───── DATA TO EXAMINE

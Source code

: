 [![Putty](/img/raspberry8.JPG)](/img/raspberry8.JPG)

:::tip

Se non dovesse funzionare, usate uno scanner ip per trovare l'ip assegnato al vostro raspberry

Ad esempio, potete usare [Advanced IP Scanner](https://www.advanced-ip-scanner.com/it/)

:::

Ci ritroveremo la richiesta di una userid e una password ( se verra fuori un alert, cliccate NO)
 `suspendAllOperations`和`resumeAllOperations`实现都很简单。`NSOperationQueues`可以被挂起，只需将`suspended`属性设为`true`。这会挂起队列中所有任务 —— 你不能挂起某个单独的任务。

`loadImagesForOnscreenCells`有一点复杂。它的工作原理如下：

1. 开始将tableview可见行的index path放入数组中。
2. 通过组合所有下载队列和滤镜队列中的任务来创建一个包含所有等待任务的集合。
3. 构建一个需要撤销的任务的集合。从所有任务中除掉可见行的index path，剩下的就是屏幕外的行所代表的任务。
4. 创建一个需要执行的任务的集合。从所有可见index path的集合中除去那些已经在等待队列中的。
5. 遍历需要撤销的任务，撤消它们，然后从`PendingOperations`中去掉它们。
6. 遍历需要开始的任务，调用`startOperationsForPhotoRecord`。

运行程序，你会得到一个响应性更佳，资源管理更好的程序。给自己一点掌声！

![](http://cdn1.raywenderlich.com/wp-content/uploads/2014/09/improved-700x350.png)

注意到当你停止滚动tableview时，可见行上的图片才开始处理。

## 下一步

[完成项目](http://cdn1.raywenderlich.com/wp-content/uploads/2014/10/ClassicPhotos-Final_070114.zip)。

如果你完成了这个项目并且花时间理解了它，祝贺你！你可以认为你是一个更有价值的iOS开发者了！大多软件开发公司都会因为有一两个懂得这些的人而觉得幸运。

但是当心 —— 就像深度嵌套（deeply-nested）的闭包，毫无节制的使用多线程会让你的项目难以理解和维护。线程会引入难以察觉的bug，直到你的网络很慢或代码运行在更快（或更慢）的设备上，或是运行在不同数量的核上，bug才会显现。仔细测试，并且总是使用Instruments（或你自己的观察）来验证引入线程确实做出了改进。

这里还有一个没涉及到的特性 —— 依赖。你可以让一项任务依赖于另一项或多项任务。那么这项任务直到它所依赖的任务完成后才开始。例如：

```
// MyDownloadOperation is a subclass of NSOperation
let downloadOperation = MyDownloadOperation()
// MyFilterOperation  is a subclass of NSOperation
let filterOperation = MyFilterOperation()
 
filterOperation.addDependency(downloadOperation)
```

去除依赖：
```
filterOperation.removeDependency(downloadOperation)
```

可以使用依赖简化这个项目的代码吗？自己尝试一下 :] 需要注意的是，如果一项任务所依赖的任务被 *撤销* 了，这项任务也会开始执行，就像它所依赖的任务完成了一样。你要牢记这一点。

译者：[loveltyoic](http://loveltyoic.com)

──────────

-- WHAT YOU WILL DO --
Lines of the listing above that contain the word "raywenderlich" must all be copied.

-- FINISHED EXERCISE --
![](http://cdn1.raywenderlich.com/wp-content/uploads/2014/09/improved-700x350.png)
[完成项目](http://cdn1.raywenderlich.com/wp-content/uploads/2014/10/ClassicPhotos-Final_070114.zip)。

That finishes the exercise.